> _REQUIREMENT_:
Every line containing the string "centering" is to be copied from the records.

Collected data
-- Opening Marker --

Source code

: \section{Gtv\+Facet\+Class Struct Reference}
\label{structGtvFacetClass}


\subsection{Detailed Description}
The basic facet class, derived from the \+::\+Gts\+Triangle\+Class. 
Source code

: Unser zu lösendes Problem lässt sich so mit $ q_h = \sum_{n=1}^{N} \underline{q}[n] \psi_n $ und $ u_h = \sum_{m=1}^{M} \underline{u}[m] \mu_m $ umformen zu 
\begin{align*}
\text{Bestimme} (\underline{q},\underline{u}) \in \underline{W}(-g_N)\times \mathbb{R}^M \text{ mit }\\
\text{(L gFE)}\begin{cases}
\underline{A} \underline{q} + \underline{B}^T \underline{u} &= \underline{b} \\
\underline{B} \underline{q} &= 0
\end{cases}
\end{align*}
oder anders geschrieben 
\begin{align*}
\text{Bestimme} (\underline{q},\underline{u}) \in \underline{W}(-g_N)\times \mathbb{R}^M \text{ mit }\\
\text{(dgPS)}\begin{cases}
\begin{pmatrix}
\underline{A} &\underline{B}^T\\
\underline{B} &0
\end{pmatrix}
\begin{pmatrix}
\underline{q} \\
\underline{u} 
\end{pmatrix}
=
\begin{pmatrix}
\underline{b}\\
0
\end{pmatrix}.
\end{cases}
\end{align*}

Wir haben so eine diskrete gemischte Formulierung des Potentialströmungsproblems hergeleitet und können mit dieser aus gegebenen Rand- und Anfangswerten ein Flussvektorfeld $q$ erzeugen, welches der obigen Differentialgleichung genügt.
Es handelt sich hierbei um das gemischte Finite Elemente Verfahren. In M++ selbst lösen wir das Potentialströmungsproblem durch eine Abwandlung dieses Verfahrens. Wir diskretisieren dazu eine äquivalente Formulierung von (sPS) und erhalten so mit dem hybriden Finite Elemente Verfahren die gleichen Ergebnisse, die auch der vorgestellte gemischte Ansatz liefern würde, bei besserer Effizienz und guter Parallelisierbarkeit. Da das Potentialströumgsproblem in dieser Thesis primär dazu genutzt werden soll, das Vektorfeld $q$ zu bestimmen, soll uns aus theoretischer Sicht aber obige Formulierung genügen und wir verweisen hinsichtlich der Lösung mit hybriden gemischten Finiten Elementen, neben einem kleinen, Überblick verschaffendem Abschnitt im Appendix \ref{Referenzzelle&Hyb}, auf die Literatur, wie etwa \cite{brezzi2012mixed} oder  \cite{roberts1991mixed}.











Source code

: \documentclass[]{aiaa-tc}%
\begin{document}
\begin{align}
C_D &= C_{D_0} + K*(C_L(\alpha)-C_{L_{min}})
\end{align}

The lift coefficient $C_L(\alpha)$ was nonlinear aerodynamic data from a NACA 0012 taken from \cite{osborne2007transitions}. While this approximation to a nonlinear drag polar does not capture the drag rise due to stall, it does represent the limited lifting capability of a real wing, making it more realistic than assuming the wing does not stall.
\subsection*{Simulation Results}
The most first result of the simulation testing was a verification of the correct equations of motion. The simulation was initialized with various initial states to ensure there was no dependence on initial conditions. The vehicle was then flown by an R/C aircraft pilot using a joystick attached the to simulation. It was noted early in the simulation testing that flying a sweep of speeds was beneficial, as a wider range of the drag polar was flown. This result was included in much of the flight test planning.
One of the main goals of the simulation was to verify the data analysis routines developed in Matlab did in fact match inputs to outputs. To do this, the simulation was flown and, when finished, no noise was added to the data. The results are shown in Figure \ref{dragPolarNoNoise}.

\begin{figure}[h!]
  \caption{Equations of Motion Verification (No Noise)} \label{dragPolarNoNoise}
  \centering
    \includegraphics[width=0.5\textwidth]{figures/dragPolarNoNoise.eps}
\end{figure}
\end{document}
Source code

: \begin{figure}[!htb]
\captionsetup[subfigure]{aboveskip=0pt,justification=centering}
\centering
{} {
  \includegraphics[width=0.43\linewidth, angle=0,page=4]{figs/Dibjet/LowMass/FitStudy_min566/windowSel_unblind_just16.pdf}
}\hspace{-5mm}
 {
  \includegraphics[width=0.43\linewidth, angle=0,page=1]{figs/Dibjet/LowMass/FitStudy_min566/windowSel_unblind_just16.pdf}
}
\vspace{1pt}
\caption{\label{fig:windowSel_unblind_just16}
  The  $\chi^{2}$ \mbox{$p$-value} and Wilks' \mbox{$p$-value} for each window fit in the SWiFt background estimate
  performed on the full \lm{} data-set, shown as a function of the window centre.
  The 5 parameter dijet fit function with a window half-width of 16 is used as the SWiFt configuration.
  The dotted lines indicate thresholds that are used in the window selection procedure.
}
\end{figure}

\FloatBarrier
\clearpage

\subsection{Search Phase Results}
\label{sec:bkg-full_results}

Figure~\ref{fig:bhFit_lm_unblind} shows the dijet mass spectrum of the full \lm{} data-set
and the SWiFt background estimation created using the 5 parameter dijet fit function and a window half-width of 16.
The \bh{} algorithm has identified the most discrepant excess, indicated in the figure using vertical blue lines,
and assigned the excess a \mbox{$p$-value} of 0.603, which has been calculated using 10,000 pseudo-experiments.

-- Closing Marker --

> _ANSWER AREA_:
  \centering
\captionsetup[subfigure]{aboveskip=0pt,justification=centering}
\centering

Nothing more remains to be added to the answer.